Die Einzahlungen des Ehegatten der Klägerin auf dem gemeinsamen Oder-Konto sind der Klägerin in Höhe des hälftigen Betrages freigebig zugewendet worden. Jede freigebige Zuwendung unter Lebenden unterliegt der Schenkungsteuer, soweit der Bedachte durch sie auf Kosten des Zuwendenden bereichert wird (§ 1 Abs. 1 Nr. 2 ErbStG i.V.m. § 7 Abs. 1 Nr. 1 ErbStG). Gemäß § 430 BGB sind die Inhaber eines Oder-Kontos als Gesamtgläubiger im Verhältnis zueinander zu gleichen Anteilen berechtigt, soweit nicht ein anderes bestimmt ist. Fehlen abweichende schriftliche oder mündliche Vereinbarungen der Eheleute über das Innenverhältnis, ist dieses vornehmlich aus dem Verhalten der Eheleute zu erschließen.

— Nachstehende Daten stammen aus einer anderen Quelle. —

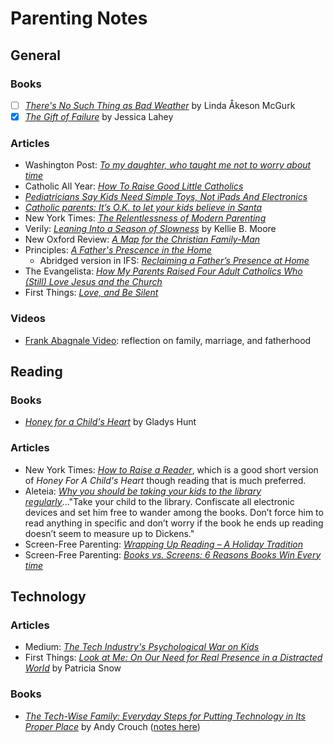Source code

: # Parenting Notes


## General

### Books
- [ ] [*There's No Such Thing as Bad Weather*](https://www.amazon.com/Theres-Such-Thing-Bad-Weather/dp/150114362X/ref=sr_1_1?crid=20911MCXTRS4R&keywords=There%27s+No+Such+Thing+as+Bad+Weather&qid=1551747529&s=gateway&sprefix=shadow+white+9%2F1%2Caps%2C167&sr=8-1) by Linda Åkeson McGurk
- [x] [*The Gift of Failure*](https://www.amazon.com/Gift-Failure-Parents-Children-Succeed/dp/0062299255/ref=sr_1_1?crid=20911MCXTRS4R&keywords=the+gift+of+failure&qid=1551747643&s=gateway&sprefix=shadow+white+9%2F1%2Caps%2C167&sr=8-1) by Jessica Lahey

### Articles
- Washington Post: [*To my daughter, who taught me not to worry about time*](https://www.washingtonpost.com/opinions/to-my-daughter-who-taught-me-not-to-worry-about-time/2018/06/06/163dc034-6900-11e8-bea7-c8eb28bc52b1_story.html?utm_term=.bc1e7db291ad)
- Catholic All Year: [*How To Raise Good Little Catholics*](http://www.catholicallyear.com/2015/08/how-to-raise-good-little-catholics.html)
- [*Pediatricians Say Kids Need Simple Toys, Not iPads And Electronics*](https://www.scarymommy.com/aap-statement-toys-electronics/?utm_source=FB)
- [*Catholic parents: It’s O.K. to let your kids believe in Santa*](https://www.americamagazine.org/faith/2018/12/18/catholic-parents-its-ok-let-your-kids-believe-santa)
- New York Times: [*The Relentlessness of Modern Parenting*](https://www.nytimes.com/2018/12/25/upshot/the-relentlessness-of-modern-parenting.html)
- Verily: [*Leaning Into a Season of Slowness*](https://verilymag.com/2019/01/why-im-embracing-a-season-of-slowness?fbclid=IwAR3TMbjfbz2rAf6BzHEqtv891VDLTszvAFB1FPhrN0ymjNQN8k5rEDFZ_Gg) by Kellie B. Moore
- New Oxford Review: [*A Map for the Christian Family-Man*](https://www.newoxfordreview.org/documents/a-map-for-the-christian-family-man/)
- Principles: [*A Father's Prescence in the Home*](https://www.getprinciples.com/a-fathers-presence-in-the-home/)
  - Abridged version in IFS: [*Reclaiming a Father’s Presence at Home*](https://ifstudies.org/blog/reclaiming-a-fathers-presence-at-home)
- The Evangelista: [*How My Parents Raised Four Adult Catholics Who (Still) Love Jesus and the Church*](https://www.theevangelista.com/faith/raising-kids-who-stay-catholic)
- First Things: [*Love, and Be Silent*](https://www.firstthings.com/article/2019/05/love-and-be-silent)

### Videos
- [Frank Abagnale Video](https://youtu.be/vsMydMDi3rI?t=1273): reflection on family, marriage, and fatherhood





## Reading

### Books
- [*Honey for a Child's Heart*](https://www.amazon.com/Honey-Childs-Heart-Gladys-Hunt/dp/0310242460/ref=sr_1_1?ie=UTF8&qid=1532371458&sr=8-1&keywords=honey+for+a+child%27s+heart) by Gladys Hunt

### Articles
- New York Times: [*How to Raise a Reader*](https://www.nytimes.com/guides/books/how-to-raise-a-reader
), which is a good short version of *Honey For A Child's Heart* though reading that is much preferred.
- Aleteia: [*Why you should be taking your kids to the library regularly*](https://aleteia.org/2018/04/15/why-regular-visits-to-the-library-is-a-must-for-all-kids/)..."Take your child to the library. Confiscate all electronic devices and set him free to wander among the books. Don’t force him to read anything in specific and don’t worry if the book he ends up reading doesn’t seem to measure up to Dickens."
- Screen-Free Parenting: [*Wrapping Up Reading – A Holiday Tradition*](https://www.screenfreeparenting.com/wrapping-up-reading-a-holiday-tradition/)
- Screen-Free Parenting: [*Books vs. Screens: 6 Reasons Books Win Every time*](https://www.screenfreeparenting.com/books-vs-screens-6-reasons-books-win-everytime/)




## Technology

### Articles
- Medium: [*The Tech Industry's Psychological War on Kids*](https://medium.com/@richardnfreed/the-tech-industrys-psychological-war-on-kids-c452870464ce)
- First Things: [*Look at Me: On Our Need for Real Presence in a Distracted World*](https://www.firstthings.com/article/2016/05/look-at-me) by Patricia Snow

### Books
- [*The Tech-Wise Family: Everyday Steps for Putting Technology in Its Proper Place*](https://www.amazon.com/Tech-Wise-Family-Everyday-Putting-Technology/dp/0801018668/ref=sr_1_1?ie=UTF8&qid=1542477081&sr=8-1&keywords=the+tech+wise+family) by Andy Crouch ([notes here](https://github.com/mkudija/mkudija.github.io/blob/master/reading/notes/2018-11-17-The%20Tech-Wise%20Family.md))
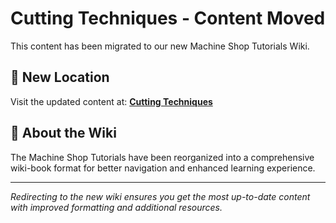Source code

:# Cutting Techniques - Content Moved

This content has been migrated to our new Machine Shop Tutorials Wiki.

## 📍 New Location

Visit the updated content at:
**[Cutting Techniques](https://jonilsson.github.io/machine-shop-tutorials/band_saw/cutting_techniques/)**

## 🔧 About the Wiki

The Machine Shop Tutorials have been reorganized into a comprehensive
wiki-book format for better navigation and enhanced learning experience.

---

*Redirecting to the new wiki ensures you get the most up-to-date content
with improved formatting and additional resources.*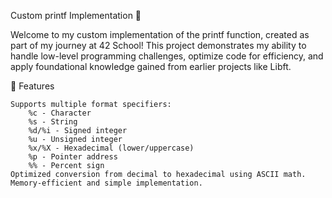 Custom printf Implementation 🌟

Welcome to my custom implementation of the printf function, created as part of my journey at 42 School! This project demonstrates my ability to handle low-level programming challenges, optimize code for efficiency, and apply foundational knowledge gained from earlier projects like Libft.

🚀 Features

    Supports multiple format specifiers:
        %c - Character
        %s - String
        %d/%i - Signed integer
        %u - Unsigned integer
        %x/%X - Hexadecimal (lower/uppercase)
        %p - Pointer address
        %% - Percent sign
    Optimized conversion from decimal to hexadecimal using ASCII math.
    Memory-efficient and simple implementation.

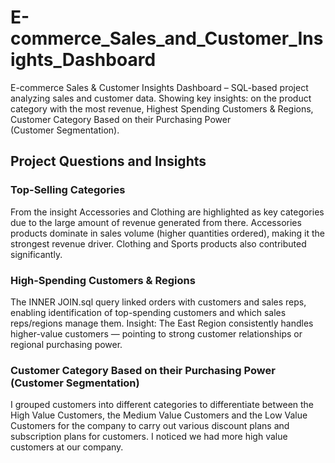 # E-commerce_Sales_and_Customer_Insights_Dashboard
E-commerce Sales &amp; Customer Insights Dashboard – SQL-based project analyzing sales and customer data. Showing key insights: on the product category with the most revenue, Highest Spending Customers &amp; Regions, Customer Category Based on their Purchasing Power (Customer Segmentation).

## Project Questions and Insights

### Top-Selling Categories

From the insight Accessories  and Clothing are highlighted as key categories due to the large amount of revenue generated from there.
Accessories products dominate in sales volume (higher quantities ordered), making it the strongest revenue driver.
Clothing and Sports products also contributed significantly.

### High-Spending Customers & Regions

The  INNER JOIN.sql query linked orders with customers and sales reps, enabling identification of top-spending customers and which sales reps/regions manage them.
Insight: The East Region consistently handles higher-value customers — pointing to strong customer relationships or regional purchasing power.

### Customer Category Based on their Purchasing Power (Customer Segmentation)
 
 I grouped customers into different categories to differentiate between the High Value Customers, the Medium Value  Customers and the Low Value Customers for the company to carry out various discount plans and subscription plans  for customers. I noticed we had more high value customers at our company.
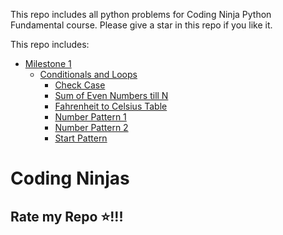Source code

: This repo includes all python problems for Coding Ninja Python Fundamental course. Please give a star in this repo if you like it.

This repo includes:
- [Milestone 1](./milestone1/)
  - [Conditionals and Loops](./milestone1/conditionalsandloops/)
    - [Check Case](./milestone1/conditionalsandloops/CheckCase.cpp)
    - [Sum of Even Numbers till N](././milestone1/conditionalsandloops/SumofEvenNumbers.cpp)
    - [Fahrenheit to Celsius Table](./milestone1/conditionalsandloops/FahrenheittoCelsiusTable.cpp)
    - [Number Pattern 1](./milestone1/conditionalsandloops/NumberPattern1.cpp)
    - [Number Pattern 2](./milestone1/conditionalsandloops/NumberPattern2.cpp)
    - [Start Pattern](./milestone1/conditionalsandloops/StartPattern.cpp)
    
# Coding Ninjas
## Rate my Repo ⭐!!!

Eine von der gesetzlichen Vermutung abweichende schriftliche Vereinbarung der Eheleute, dass sie sich zu jedem Zeitpunkt einig gewesen seien, dass der im Jahr 2004 erzielte Veräußerungserlös aus dem Verkauf der Beteiligung ausschließlich dem Ehemann zustehe, wurde erst am 30.05.2007 und damit zeitlich bis zu 3 Jahre nach den Einzahlungen auf dem Oder-Konto niedergelegt. Die schriftliche Vereinbarung wurde darüber hinaus erst in unmittelbarem zeitlichem Zusammenhang mit der durch das Finanzamt bei der Klägerin und ihrem Ehemann Anfang des Jahres 2007 durchgeführten Prüfung nach Hinweis auf etwaige Schenkungen verfasst. Sie kann daher lediglich Absichten der Ehegatten für vorangegangene Zeiträume fixieren, rückwirkend jedoch keine Zurechnung an einen Ehegatten begründen.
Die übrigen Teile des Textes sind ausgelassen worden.